PROBLEM DESCRIPTION:
State how many lines of the material below contain the word "width". Add nothing else.

PROVIDED MATERIAL:
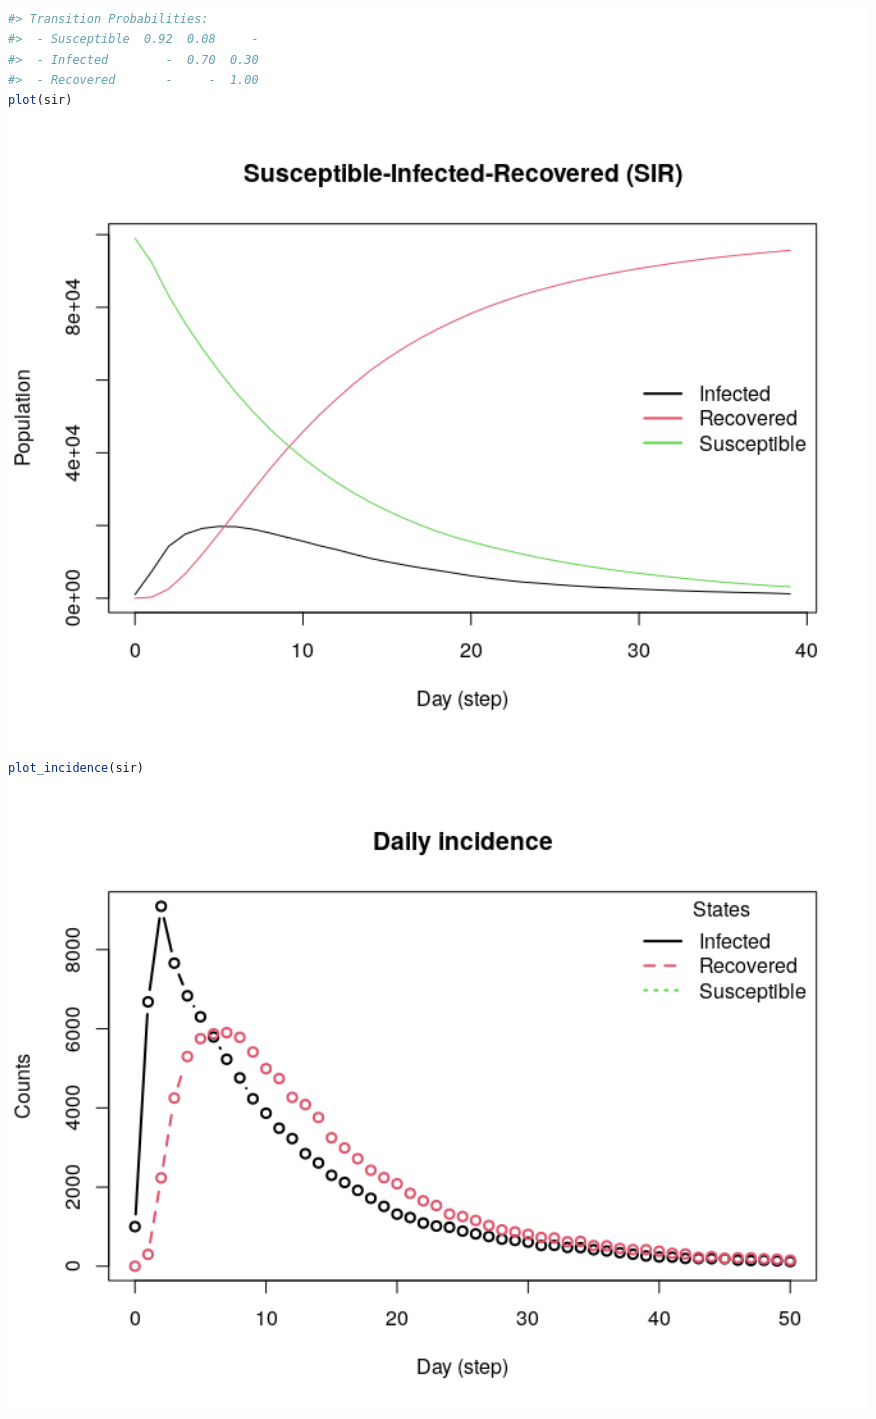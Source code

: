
 ``` r
#> Transition Probabilities:
#>  - Susceptible  0.92  0.08     -
#>  - Infected        -  0.70  0.30
#>  - Recovered       -     -  1.00
plot(sir)
```

<img src="man/figures/README-sir-figures-1.png" style="width:100.0%" />

``` r
plot_incidence(sir)
```

<img src="man/figures/README-sir-figures-2.png" style="width:100.0%" />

SOLUTION FOR THIS TASK:
2